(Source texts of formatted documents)
* * * * * * * * *
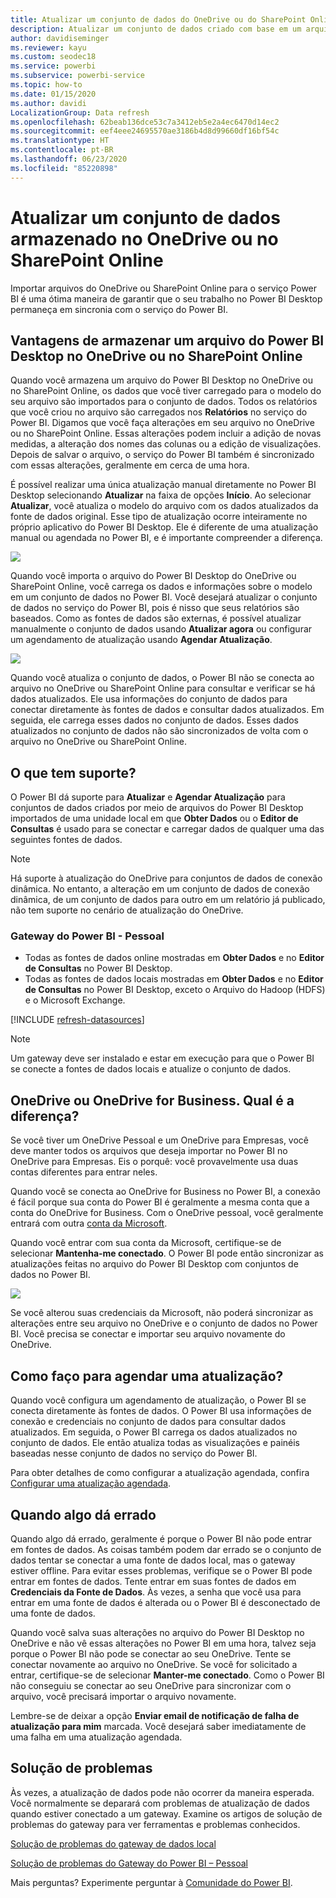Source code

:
 ```yaml
---
title: Atualizar um conjunto de dados do OneDrive ou do SharePoint Online
description: Atualizar um conjunto de dados criado com base em um arquivo do Power BI Desktop no OneDrive ou SharePoint Online
author: davidiseminger
ms.reviewer: kayu
ms.custom: seodec18
ms.service: powerbi
ms.subservice: powerbi-service
ms.topic: how-to
ms.date: 01/15/2020
ms.author: davidi
LocalizationGroup: Data refresh
ms.openlocfilehash: 62beab136dce53c7a3412eb5e2a4ec6470d14ec2
ms.sourcegitcommit: eef4eee24695570ae3186b4d8d99660df16bf54c
ms.translationtype: HT
ms.contentlocale: pt-BR
ms.lasthandoff: 06/23/2020
ms.locfileid: "85220898"
---
```

# <a name="refresh-a-dataset-stored-on-onedrive-or-sharepoint-online"></a>Atualizar um conjunto de dados armazenado no OneDrive ou no SharePoint Online
Importar arquivos do OneDrive ou SharePoint Online para o serviço Power BI é uma ótima maneira de garantir que o seu trabalho no Power BI Desktop permaneça em sincronia com o serviço do Power BI.

## <a name="advantages-of-storing-a-power-bi-desktop-file-on-onedrive-or-sharepoint-online"></a>Vantagens de armazenar um arquivo do Power BI Desktop no OneDrive ou no SharePoint Online
Quando você armazena um arquivo do Power BI Desktop no OneDrive ou no SharePoint Online, os dados que você tiver carregado para o modelo do seu arquivo são importados para o conjunto de dados. Todos os relatórios que você criou no arquivo são carregados nos **Relatórios** no serviço do Power BI. Digamos que você faça alterações em seu arquivo no OneDrive ou no SharePoint Online. Essas alterações podem incluir a adição de novas medidas, a alteração dos nomes das colunas ou a edição de visualizações. Depois de salvar o arquivo, o serviço do Power BI também é sincronizado com essas alterações, geralmente em cerca de uma hora.

É possível realizar uma única atualização manual diretamente no Power BI Desktop selecionando **Atualizar** na faixa de opções **Início**. Ao selecionar **Atualizar**, você atualiza o modelo do arquivo com os dados atualizados da fonte de dados original. Esse tipo de atualização ocorre inteiramente no próprio aplicativo do Power BI Desktop. Ele é diferente de uma atualização manual ou agendada no Power BI, e é importante compreender a diferença.

![](media/refresh-desktop-file-onedrive/pbix-refresh.png)

Quando você importa o arquivo do Power BI Desktop do OneDrive ou SharePoint Online, você carrega os dados e informações sobre o modelo em um conjunto de dados no Power BI. Você desejará atualizar o conjunto de dados no serviço do Power BI, pois é nisso que seus relatórios são baseados. Como as fontes de dados são externas, é possível atualizar manualmente o conjunto de dados usando **Atualizar agora** ou configurar um agendamento de atualização usando **Agendar Atualização**. 

![](media/refresh-desktop-file-onedrive/powerbi-service-refresh.png)

Quando você atualiza o conjunto de dados, o Power BI não se conecta ao arquivo no OneDrive ou SharePoint Online para consultar e verificar se há dados atualizados. Ele usa informações do conjunto de dados para conectar diretamente às fontes de dados e consultar dados atualizados. Em seguida, ele carrega esses dados no conjunto de dados. Esses dados atualizados no conjunto de dados não são sincronizados de volta com o arquivo no OneDrive ou SharePoint Online.

## <a name="whats-supported"></a>O que tem suporte?
O Power BI dá suporte para **Atualizar** e **Agendar Atualização** para conjuntos de dados criados por meio de arquivos do Power BI Desktop importados de uma unidade local em que **Obter Dados** ou o **Editor de Consultas** é usado para se conectar e carregar dados de qualquer uma das seguintes fontes de dados.

> [!NOTE]
> Há suporte à atualização do OneDrive para conjuntos de dados de conexão dinâmica. No entanto, a alteração em um conjunto de dados de conexão dinâmica, de um conjunto de dados para outro em um relatório já publicado, não tem suporte no cenário de atualização do OneDrive.

### <a name="power-bi-gateway---personal"></a>Gateway do Power BI - Pessoal
* Todas as fontes de dados online mostradas em **Obter Dados** e no **Editor de Consultas** no Power BI Desktop.
* Todas as fontes de dados locais mostradas em **Obter Dados** e no **Editor de Consultas** no Power BI Desktop, exceto o Arquivo do Hadoop (HDFS) e o Microsoft Exchange.

<!-- Refresh Data sources-->
[!INCLUDE [refresh-datasources](../includes/refresh-datasources.md)]

> [!NOTE]
> Um gateway deve ser instalado e estar em execução para que o Power BI se conecte a fontes de dados locais e atualize o conjunto de dados.
> 
> 

## <a name="onedrive-or-onedrive-for-business-whats-the-difference"></a>OneDrive ou OneDrive for Business. Qual é a diferença?
Se você tiver um OneDrive Pessoal e um OneDrive para Empresas, você deve manter todos os arquivos que deseja importar no Power BI no OneDrive para Empresas. Eis o porquê: você provavelmente usa duas contas diferentes para entrar neles.

Quando você se conecta ao OneDrive for Business no Power BI, a conexão é fácil porque sua conta do Power BI é geralmente a mesma conta que a conta do OneDrive for Business. Com o OneDrive pessoal, você geralmente entrará com outra [conta da Microsoft](https://account.microsoft.com).

Quando você entrar com sua conta da Microsoft, certifique-se de selecionar **Mantenha-me conectado**. O Power BI pode então sincronizar as atualizações feitas no arquivo do Power BI Desktop com conjuntos de dados no Power BI.

![](media/refresh-desktop-file-onedrive/refresh_signin_keepmesignedin.png)

Se você alterou suas credenciais da Microsoft, não poderá sincronizar as alterações entre seu arquivo no OneDrive e o conjunto de dados no Power BI. Você precisa se conectar e importar seu arquivo novamente do OneDrive.

## <a name="how-do-i-schedule-refresh"></a>Como faço para agendar uma atualização?
Quando você configura um agendamento de atualização, o Power BI se conecta diretamente às fontes de dados. O Power BI usa informações de conexão e credenciais no conjunto de dados para consultar dados atualizados. Em seguida, o Power BI carrega os dados atualizados no conjunto de dados. Ele então atualiza todas as visualizações e painéis baseadas nesse conjunto de dados no serviço do Power BI.

Para obter detalhes de como configurar a atualização agendada, confira [Configurar uma atualização agendada](refresh-scheduled-refresh.md).

## <a name="when-things-go-wrong"></a>Quando algo dá errado
Quando algo dá errado, geralmente é porque o Power BI não pode entrar em fontes de dados. As coisas também podem dar errado se o conjunto de dados tentar se conectar a uma fonte de dados local, mas o gateway estiver offline. Para evitar esses problemas, verifique se o Power BI pode entrar em fontes de dados. Tente entrar em suas fontes de dados em **Credenciais da Fonte de Dados**. Às vezes, a senha que você usa para entrar em uma fonte de dados é alterada ou o Power BI é desconectado de uma fonte de dados.

Quando você salva suas alterações no arquivo do Power BI Desktop no OneDrive e não vê essas alterações no Power BI em uma hora, talvez seja porque o Power BI não pode se conectar ao seu OneDrive. Tente se conectar novamente ao arquivo no OneDrive. Se você for solicitado a entrar, certifique-se de selecionar **Manter-me conectado**. Como o Power BI não conseguiu se conectar ao seu OneDrive para sincronizar com o arquivo, você precisará importar o arquivo novamente.

Lembre-se de deixar a opção **Enviar email de notificação de falha de atualização para mim** marcada. Você desejará saber imediatamente de uma falha em uma atualização agendada.

## <a name="troubleshooting"></a>Solução de problemas
Às vezes, a atualização de dados pode não ocorrer da maneira esperada. Você normalmente se deparará com problemas de atualização de dados quando estiver conectado a um gateway. Examine os artigos de solução de problemas do gateway para ver ferramentas e problemas conhecidos.

[Solução de problemas do gateway de dados local](service-gateway-onprem-tshoot.md)

[Solução de problemas do Gateway do Power BI – Pessoal](service-admin-troubleshooting-power-bi-personal-gateway.md)

Mais perguntas? Experimente perguntar à [Comunidade do Power BI](https://community.powerbi.com/).
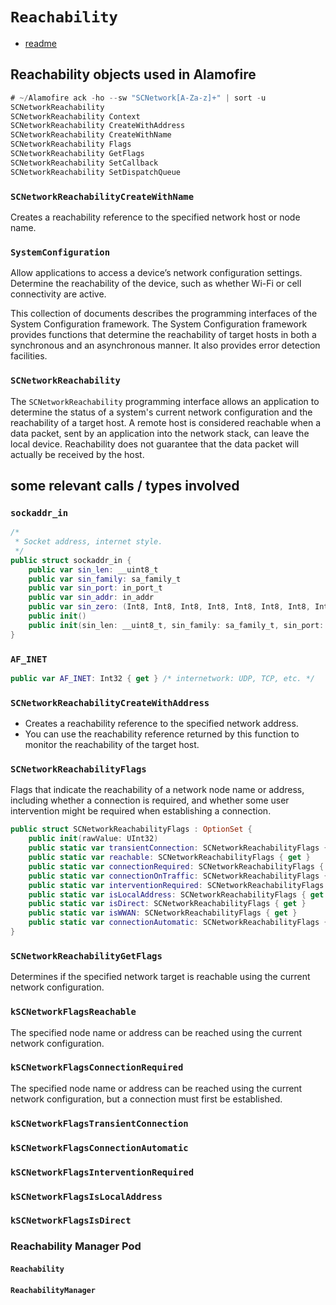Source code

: # `Reachability`

* [readme](https://blog.obdev.at/representing-socket-addresses-in-swift-using-enums/)

## Reachability objects used in Alamofire
```swift
# ~/Alamofire ack -ho --sw "SCNetwork[A-Za-z]+" | sort -u
SCNetworkReachability
SCNetworkReachability Context
SCNetworkReachability CreateWithAddress
SCNetworkReachability CreateWithName
SCNetworkReachability Flags
SCNetworkReachability GetFlags
SCNetworkReachability SetCallback
SCNetworkReachability SetDispatchQueue
```

### `SCNetworkReachabilityCreateWithName`
Creates a reachability reference to the specified network host or node name.

### `SystemConfiguration`

Allow applications to access a device’s network configuration settings.
Determine the reachability of the device, such as whether Wi-Fi or cell
connectivity are active.

This collection of documents describes the programming interfaces of the System
Configuration framework. The System Configuration framework provides functions
that determine the reachability of target hosts in both a synchronous and an
asynchronous manner. It also provides error detection facilities.


### `SCNetworkReachability`
The `SCNetworkReachability` programming interface allows an application to
determine the status of a system's current network configuration and the
reachability of a target host. A remote host is considered reachable when a data
packet, sent by an application into the network stack, can leave the local
device. Reachability does not guarantee that the data packet will actually be
received by the host.

## some relevant calls / types involved

### `sockaddr_in`
```swift
/*
 * Socket address, internet style.
 */
public struct sockaddr_in {
    public var sin_len: __uint8_t
    public var sin_family: sa_family_t
    public var sin_port: in_port_t
    public var sin_addr: in_addr
    public var sin_zero: (Int8, Int8, Int8, Int8, Int8, Int8, Int8, Int8)
    public init()
    public init(sin_len: __uint8_t, sin_family: sa_family_t, sin_port: in_port_t, sin_addr: in_addr, sin_zero: (Int8, Int8, Int8, Int8, Int8, Int8, Int8, Int8))
}
```

### `AF_INET`
```swift
public var AF_INET: Int32 { get } /* internetwork: UDP, TCP, etc. */
```

### `SCNetworkReachabilityCreateWithAddress`
* Creates a reachability reference to the specified network address.
* You can use the reachability reference returned by this function to monitor
the reachability of the target host.

### `SCNetworkReachabilityFlags`
Flags that indicate the reachability of a network node name or address,
including whether a connection is required, and whether some user intervention
might be required when establishing a connection.


```swift
public struct SCNetworkReachabilityFlags : OptionSet {
    public init(rawValue: UInt32)
    public static var transientConnection: SCNetworkReachabilityFlags { get }
    public static var reachable: SCNetworkReachabilityFlags { get }
    public static var connectionRequired: SCNetworkReachabilityFlags { get }
    public static var connectionOnTraffic: SCNetworkReachabilityFlags { get }
    public static var interventionRequired: SCNetworkReachabilityFlags { get }
    public static var isLocalAddress: SCNetworkReachabilityFlags { get }
    public static var isDirect: SCNetworkReachabilityFlags { get }
    public static var isWWAN: SCNetworkReachabilityFlags { get }
    public static var connectionAutomatic: SCNetworkReachabilityFlags { get }
}
```

### `SCNetworkReachabilityGetFlags`
Determines if the specified network target is reachable using the current
network configuration.

### `kSCNetworkFlagsReachable`
The specified node name or address can be reached using the current network configuration.


### `kSCNetworkFlagsConnectionRequired`
The specified node name or address can be reached using the current network
configuration, but a connection must first be established.

### `kSCNetworkFlagsTransientConnection`
### `kSCNetworkFlagsConnectionAutomatic`
### `kSCNetworkFlagsInterventionRequired`
### `kSCNetworkFlagsIsLocalAddress`
### `kSCNetworkFlagsIsDirect`


### Reachability Manager Pod

#### `Reachability`

#### `ReachabilityManager`
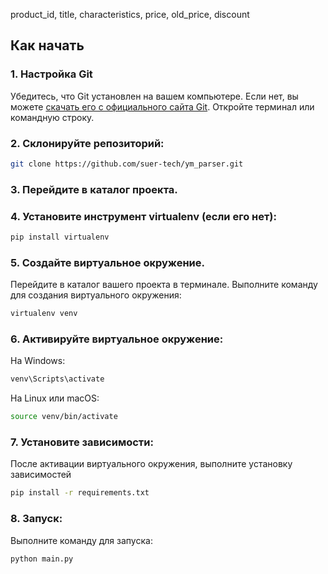 product_id, title, characteristics, price, old_price, discount

## Как начать

### 1. Настройка Git

Убедитесь, что Git установлен на вашем компьютере. Если нет, вы можете [скачать его с официального сайта Git](https://git-scm.com/). Откройте терминал или командную строку.

### 2. Склонируйте репозиторий:

```bash
git clone https://github.com/suer-tech/ym_parser.git
```
### 3. Перейдите в каталог проекта.
### 4. Установите инструмент virtualenv (если его нет):
```bash
pip install virtualenv
```
### 5. Создайте виртуальное окружение.
Перейдите в каталог вашего проекта в терминале.
Выполните команду для создания виртуального окружения:
```bash
virtualenv venv
```
### 6. Активируйте виртуальное окружение:
На Windows:
```bash
venv\Scripts\activate
```

На Linux или macOS:
```bash
source venv/bin/activate
```
### 7. Установите зависимости:

После активации виртуального окружения, выполните установку зависимостей
```bash
pip install -r requirements.txt
```
### 8. Запуск:

Выполните команду для запуска:
```bash
python main.py
```
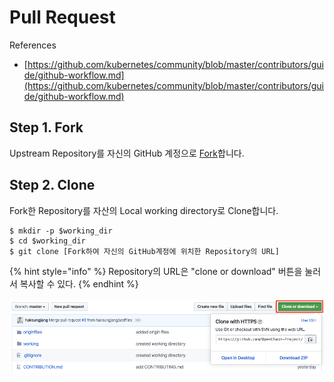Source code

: # Pull Request

References

* [https://github.com/kubernetes/community/blob/master/contributors/guide/github-workflow.md](https://github.com/kubernetes/community/blob/master/contributors/guide/github-workflow.md)

## Step 1. Fork

Upstream Repository를 자신의 GitHub 계정으로 [Fork](https://help.github.com/en/github/getting-started-with-github/fork-a-repo)합니다. 

## Step 2. Clone

Fork한 Repository를 자산의 Local working directory로 Clone합니다. 

```text
$ mkdir -p $working_dir
$ cd $working_dir
$ git clone [Fork하여 자신의 GitHub계정에 위치한 Repository의 URL]
```

{% hint style="info" %}
Repository의 URL은 "clone or download" 버튼을 눌러서 복사할 수 있다. 
{% endhint %}

![](../.gitbook/assets/image.png)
* * * * * * * * *
### WHAT YOU WILL DO
Copy out each line of the data where the string "device" appears.

### WRITTEN SOLUTION
Allow applications to access a device’s network configuration settings.
Determine the reachability of the device, such as whether Wi-Fi or cell
device. Reachability does not guarantee that the data packet will actually be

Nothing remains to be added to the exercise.